| HN Mirror

Y	Hacker News new \| ask \| show \| jobs


	by cxr 1574 days ago
	Why even require that? If the data in question is available over HTTP, it should be as easy as opening a page from the relevant origin in a browser tab, optionally opening a second tab for a "Warrior Dashboard", then invoking a bookmarklet on the former to slurp up data by XHR &tc. (If it's necessary to cross origins as the thing roves around, the dashboard can alert you to this while it continues doing what it can with the first origin. Just have the human return to the dashboard from time to time and repeat the second step to run as many in parallel as they want.)

3 comments

jrwr 1574 days ago

Full Archival with the standards required by the Internet Archive require that full unmodified headers are required, and unmodified content. This tends not to work well with modern browsers. Chrome and Firefox both fail at this currently. Someone is looking into a kind of modified Firefox to help with this. but its just not that how this system works. Now the Archive.org does have a API of sorts to say hay archive this URL, and a little working on the backend goes and does it..

What the Archive Team does is on a much more massive scale. Like SETI at home scale of scraping data across the internet. At almost every point we have had to make custom tools to ensure it meets our needs in our archival efforts.

link

cxr 1574 days ago

> standards required by the Internet Archive require that full unmodified headers are required

Sure, this would not be a solution for the Wayback Machine, but would be adequate[1][2] for lots of non-Wayback collections (of the sort that Archive Team is associated with).

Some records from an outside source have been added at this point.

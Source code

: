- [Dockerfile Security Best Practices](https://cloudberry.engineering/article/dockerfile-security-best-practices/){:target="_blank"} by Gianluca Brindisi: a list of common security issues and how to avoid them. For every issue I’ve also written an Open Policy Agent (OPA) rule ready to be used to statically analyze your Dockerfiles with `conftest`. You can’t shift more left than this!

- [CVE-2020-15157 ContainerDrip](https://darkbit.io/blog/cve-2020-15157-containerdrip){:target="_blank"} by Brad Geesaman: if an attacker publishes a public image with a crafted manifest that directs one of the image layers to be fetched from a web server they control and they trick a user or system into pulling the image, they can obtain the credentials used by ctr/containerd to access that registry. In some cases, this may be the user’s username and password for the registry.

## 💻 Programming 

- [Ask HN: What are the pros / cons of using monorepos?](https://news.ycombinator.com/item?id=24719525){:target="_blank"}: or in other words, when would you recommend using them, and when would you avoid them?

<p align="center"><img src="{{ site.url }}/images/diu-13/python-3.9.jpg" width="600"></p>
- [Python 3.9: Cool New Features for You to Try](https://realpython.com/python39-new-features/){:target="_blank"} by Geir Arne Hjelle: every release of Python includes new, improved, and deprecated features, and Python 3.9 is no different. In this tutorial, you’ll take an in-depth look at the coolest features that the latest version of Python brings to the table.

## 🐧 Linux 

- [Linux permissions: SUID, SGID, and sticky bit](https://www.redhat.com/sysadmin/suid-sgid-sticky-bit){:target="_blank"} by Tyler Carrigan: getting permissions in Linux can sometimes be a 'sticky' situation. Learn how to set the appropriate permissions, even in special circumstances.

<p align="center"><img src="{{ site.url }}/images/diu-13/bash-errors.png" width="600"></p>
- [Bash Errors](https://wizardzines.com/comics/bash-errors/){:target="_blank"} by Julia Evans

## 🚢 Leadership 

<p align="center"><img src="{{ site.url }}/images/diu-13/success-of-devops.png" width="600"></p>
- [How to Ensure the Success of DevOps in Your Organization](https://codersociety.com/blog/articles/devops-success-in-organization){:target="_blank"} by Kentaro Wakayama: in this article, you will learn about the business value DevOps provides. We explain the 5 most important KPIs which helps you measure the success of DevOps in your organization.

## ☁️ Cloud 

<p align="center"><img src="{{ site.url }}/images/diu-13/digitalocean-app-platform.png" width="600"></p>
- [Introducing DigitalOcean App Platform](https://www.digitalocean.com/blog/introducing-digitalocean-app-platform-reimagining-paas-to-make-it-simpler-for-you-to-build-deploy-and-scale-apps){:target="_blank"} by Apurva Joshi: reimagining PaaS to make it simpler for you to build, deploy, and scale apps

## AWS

1. https://twitter.com/textfiles/status/970912494284779520

2. http://ascii.textfiles.com/archives/4285

link

TheTechRobo 1574 days ago

Similar: github.com/InternetArchive/warcprox

link

myself248 1574 days ago

That would be awesome, do you think you could write that?

link

cxr 1574 days ago

I'd definitely be interested in working on getting as close as possible if the grant money were to appear.

link